_Instructions for the task_.
Copy every line from the data below in which the string "management" can be found.

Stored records
===============
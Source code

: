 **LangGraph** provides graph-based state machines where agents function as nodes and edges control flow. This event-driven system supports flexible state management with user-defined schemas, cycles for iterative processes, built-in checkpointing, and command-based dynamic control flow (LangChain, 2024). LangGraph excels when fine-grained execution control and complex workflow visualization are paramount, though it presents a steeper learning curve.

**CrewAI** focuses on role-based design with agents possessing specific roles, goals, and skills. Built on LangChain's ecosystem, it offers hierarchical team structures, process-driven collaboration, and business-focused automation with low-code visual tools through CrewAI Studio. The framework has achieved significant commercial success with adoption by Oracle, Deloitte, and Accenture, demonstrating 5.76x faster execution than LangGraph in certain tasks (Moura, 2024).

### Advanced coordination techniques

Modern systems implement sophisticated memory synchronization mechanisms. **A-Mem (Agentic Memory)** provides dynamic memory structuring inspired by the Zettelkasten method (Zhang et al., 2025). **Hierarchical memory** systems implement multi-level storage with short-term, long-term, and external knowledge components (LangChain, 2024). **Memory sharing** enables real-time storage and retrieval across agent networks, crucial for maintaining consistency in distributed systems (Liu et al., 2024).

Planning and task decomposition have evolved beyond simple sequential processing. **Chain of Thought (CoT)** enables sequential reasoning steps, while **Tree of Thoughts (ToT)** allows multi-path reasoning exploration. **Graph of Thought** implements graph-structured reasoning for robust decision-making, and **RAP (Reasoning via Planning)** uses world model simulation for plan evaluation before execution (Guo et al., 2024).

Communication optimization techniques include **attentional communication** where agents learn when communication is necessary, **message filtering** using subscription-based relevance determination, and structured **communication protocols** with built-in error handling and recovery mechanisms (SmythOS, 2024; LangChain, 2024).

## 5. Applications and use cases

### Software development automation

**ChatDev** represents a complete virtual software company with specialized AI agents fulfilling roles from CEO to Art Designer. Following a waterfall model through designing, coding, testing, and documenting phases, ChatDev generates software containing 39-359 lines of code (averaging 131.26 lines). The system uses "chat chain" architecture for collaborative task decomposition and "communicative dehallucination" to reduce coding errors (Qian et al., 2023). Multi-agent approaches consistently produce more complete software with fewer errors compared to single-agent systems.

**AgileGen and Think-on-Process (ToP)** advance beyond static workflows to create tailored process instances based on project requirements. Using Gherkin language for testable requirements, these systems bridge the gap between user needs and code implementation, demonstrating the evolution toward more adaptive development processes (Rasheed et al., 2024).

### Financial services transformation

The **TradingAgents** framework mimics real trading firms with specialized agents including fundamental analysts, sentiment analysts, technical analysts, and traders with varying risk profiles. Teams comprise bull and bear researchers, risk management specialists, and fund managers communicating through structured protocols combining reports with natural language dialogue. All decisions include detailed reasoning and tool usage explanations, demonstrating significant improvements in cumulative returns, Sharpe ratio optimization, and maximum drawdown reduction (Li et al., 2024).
===============
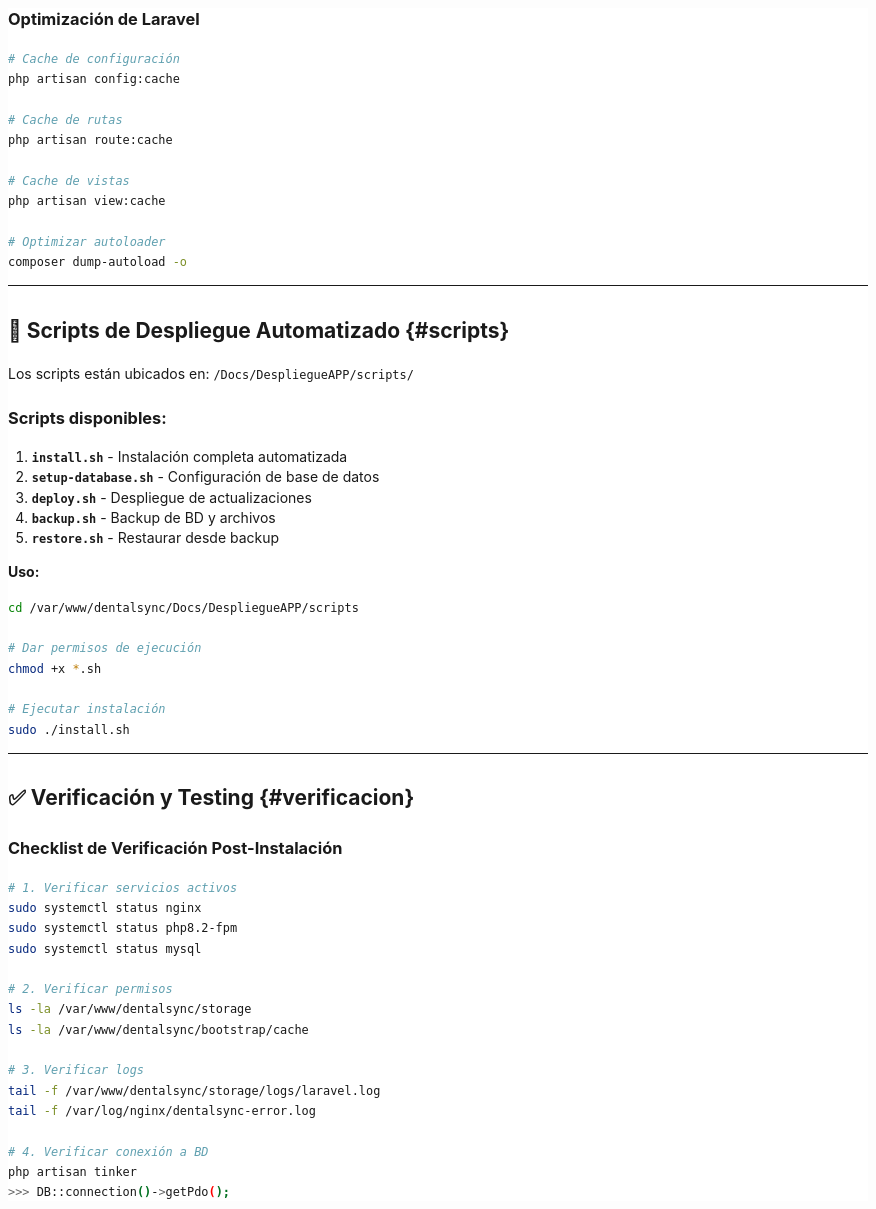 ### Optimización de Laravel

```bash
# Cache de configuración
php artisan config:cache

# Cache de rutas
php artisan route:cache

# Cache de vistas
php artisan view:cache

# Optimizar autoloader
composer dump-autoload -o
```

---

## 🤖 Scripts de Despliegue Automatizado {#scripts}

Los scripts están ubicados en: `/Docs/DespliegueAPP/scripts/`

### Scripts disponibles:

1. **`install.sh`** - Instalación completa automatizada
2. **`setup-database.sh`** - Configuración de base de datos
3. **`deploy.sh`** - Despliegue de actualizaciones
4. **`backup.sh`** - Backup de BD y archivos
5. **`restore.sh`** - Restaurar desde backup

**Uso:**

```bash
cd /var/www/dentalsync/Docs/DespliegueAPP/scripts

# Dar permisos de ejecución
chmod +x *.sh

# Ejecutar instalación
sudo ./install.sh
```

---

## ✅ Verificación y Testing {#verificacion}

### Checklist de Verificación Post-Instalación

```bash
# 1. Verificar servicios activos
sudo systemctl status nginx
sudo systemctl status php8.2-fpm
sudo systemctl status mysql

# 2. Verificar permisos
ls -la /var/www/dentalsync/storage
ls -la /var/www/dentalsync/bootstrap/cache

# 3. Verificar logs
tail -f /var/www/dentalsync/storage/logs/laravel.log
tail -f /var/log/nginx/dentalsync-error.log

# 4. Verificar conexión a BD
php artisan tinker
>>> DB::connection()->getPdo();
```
===============
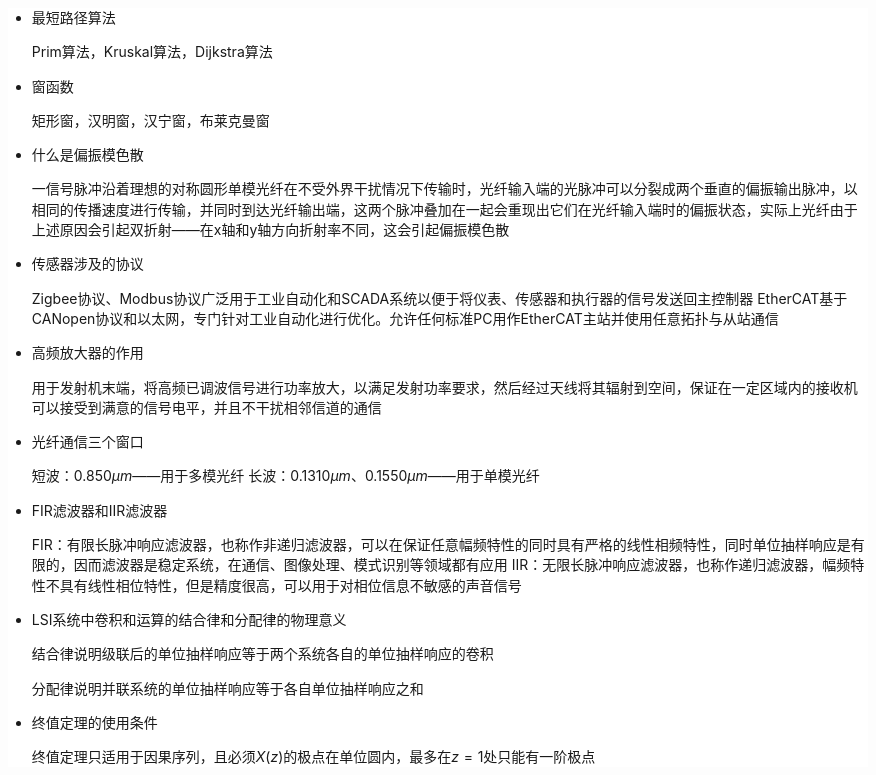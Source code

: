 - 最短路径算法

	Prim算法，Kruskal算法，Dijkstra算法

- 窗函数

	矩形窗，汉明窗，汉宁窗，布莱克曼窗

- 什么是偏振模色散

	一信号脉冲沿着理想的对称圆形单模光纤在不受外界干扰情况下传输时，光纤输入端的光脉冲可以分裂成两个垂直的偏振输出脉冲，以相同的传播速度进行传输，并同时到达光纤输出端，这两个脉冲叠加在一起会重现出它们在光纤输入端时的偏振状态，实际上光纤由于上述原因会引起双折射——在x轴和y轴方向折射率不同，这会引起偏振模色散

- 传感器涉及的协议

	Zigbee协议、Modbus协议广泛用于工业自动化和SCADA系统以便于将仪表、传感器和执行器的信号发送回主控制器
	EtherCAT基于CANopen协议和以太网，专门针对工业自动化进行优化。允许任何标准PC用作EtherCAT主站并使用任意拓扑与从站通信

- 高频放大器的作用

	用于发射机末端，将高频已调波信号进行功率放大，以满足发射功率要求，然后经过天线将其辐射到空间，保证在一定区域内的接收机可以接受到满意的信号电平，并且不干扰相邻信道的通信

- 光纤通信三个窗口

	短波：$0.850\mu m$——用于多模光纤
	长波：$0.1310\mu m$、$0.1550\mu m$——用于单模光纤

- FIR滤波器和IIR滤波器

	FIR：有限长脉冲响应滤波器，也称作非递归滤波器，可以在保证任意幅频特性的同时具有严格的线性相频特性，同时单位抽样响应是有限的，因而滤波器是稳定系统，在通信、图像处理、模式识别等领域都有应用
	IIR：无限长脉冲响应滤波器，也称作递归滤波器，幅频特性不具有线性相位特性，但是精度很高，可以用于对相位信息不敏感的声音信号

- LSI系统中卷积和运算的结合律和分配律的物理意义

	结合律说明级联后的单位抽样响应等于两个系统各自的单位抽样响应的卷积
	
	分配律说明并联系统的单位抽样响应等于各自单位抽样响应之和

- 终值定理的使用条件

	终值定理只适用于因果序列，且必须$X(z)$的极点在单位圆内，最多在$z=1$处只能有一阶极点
===============
_Result of the task_.
: **LangGraph** provides graph-based state machines where agents function as nodes and edges control flow. This event-driven system supports flexible state management with user-defined schemas, cycles for iterative processes, built-in checkpointing, and command-based dynamic control flow (LangChain, 2024). LangGraph excels when fine-grained execution control and complex workflow visualization are paramount, though it presents a steeper learning curve.
The **TradingAgents** framework mimics real trading firms with specialized agents including fundamental analysts, sentiment analysts, technical analysts, and traders with varying risk profiles. Teams comprise bull and bear researchers, risk management specialists, and fund managers communicating through structured protocols combining reports with natural language dialogue. All decisions include detailed reasoning and tool usage explanations, demonstrating significant improvements in cumulative returns, Sharpe ratio optimization, and maximum drawdown reduction (Li et al., 2024).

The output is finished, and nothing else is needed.